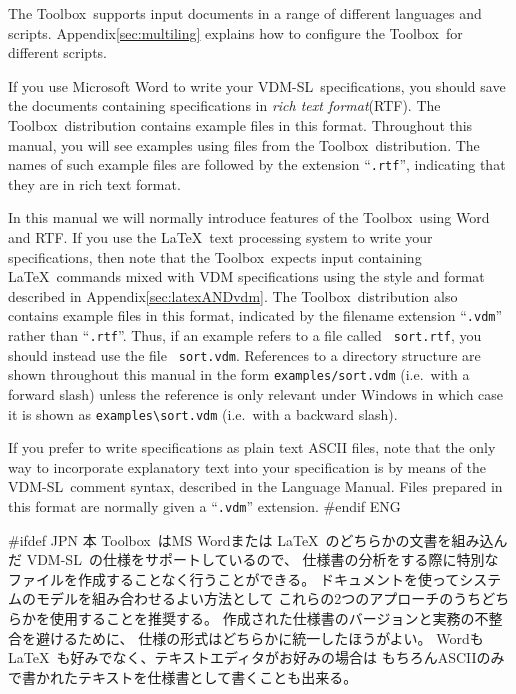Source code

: \documentclass[\pformat,12pt]{article}
\newcommand{\vdmslpp}{VDM-SL}
\newcommand{\Toolbox}{Toolbox}
\newcommand{\vdmext}{vdm}
\newcommand{\vdmslpp}{VDM++}
\newcommand{\Toolbox}{Toolbox}
\newcommand{\vdmext}{vpp}
\begin{document}
The \Toolbox\ supports input documents in a range of different
languages and scripts. 
Appendix\ref{sec:multiling} explains how to 
configure the \Toolbox\ for different scripts. 

If you use Microsoft Word to write your \vdmslpp\ specifications, you
should save the documents containing specifications in {\em rich text
  format\/}(RTF). The \Toolbox\ distribution contains example files in
this format. Throughout this manual, you will see examples using files
from the \Toolbox\ distribution. The names of such example files are
followed by the extension ``{\tt .rtf}'', indicating that they are in
rich text format. 

In this manual we will normally introduce features of the \Toolbox\ 
using Word and RTF.  If you use the \LaTeX\ text processing system to
write your specifications, then note that the \Toolbox\ expects input
containing \LaTeX\ commands mixed with VDM specifications using the
style and format described in Appendix\ref{sec:latexANDvdm}. The
\Toolbox\ distribution also contains example files in this format,
indicated by the filename extension ``{\tt .\vdmext}'' rather than
``{\tt .rtf}''.  Thus, if an example refers to a file called {\tt
  sort.rtf}, you should instead use the file {\tt
  sort.\vdmext}. References to a directory structure are shown
throughout this manual in the form {\tt examples/sort.vdm} (i.e.\ with a
forward slash)   unless the reference is only relevant under Windows
in which case  it is shown as \verb+examples\sort.vdm+ (i.e.\ with a
backward slash).

If you prefer to write specifications as plain text ASCII files, 
note that the only way to incorporate explanatory text into your
specification is by means of the \vdmslpp\ comment syntax, described
in the Language Manual. Files prepared in this format are normally
given a ``{\tt .\vdmext}'' extension.
#endif ENG

#ifdef JPN
本 \Toolbox\ はMS Wordまたは \LaTeX\ のどちらかの文書を組み込んだ \vdmslpp\ の仕様をサポートしているので、
仕様書の分析をする際に特別なファイルを作成することなく行うことができる。
ドキュメントを使ってシステムのモデルを組み合わせるよい方法として
これらの2つのアプローチのうちどちらかを使用することを推奨する。
作成された仕様書のバージョンと実務の不整合を避けるために、
仕様の形式はどちらかに統一したほうがよい。
Wordも \LaTeX\ も好みでなく、テキストエディタがお好みの場合は
もちろんASCIIのみで書かれたテキストを仕様書として書くことも出来る。
\end{document}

===

• PROBLEM REQUIREMENTS
Look over the listing above and copy each line that contains "normally".

• OUTPUT
In this manual we will normally introduce features of the \Toolbox\ 
in the Language Manual. Files prepared in this format are normally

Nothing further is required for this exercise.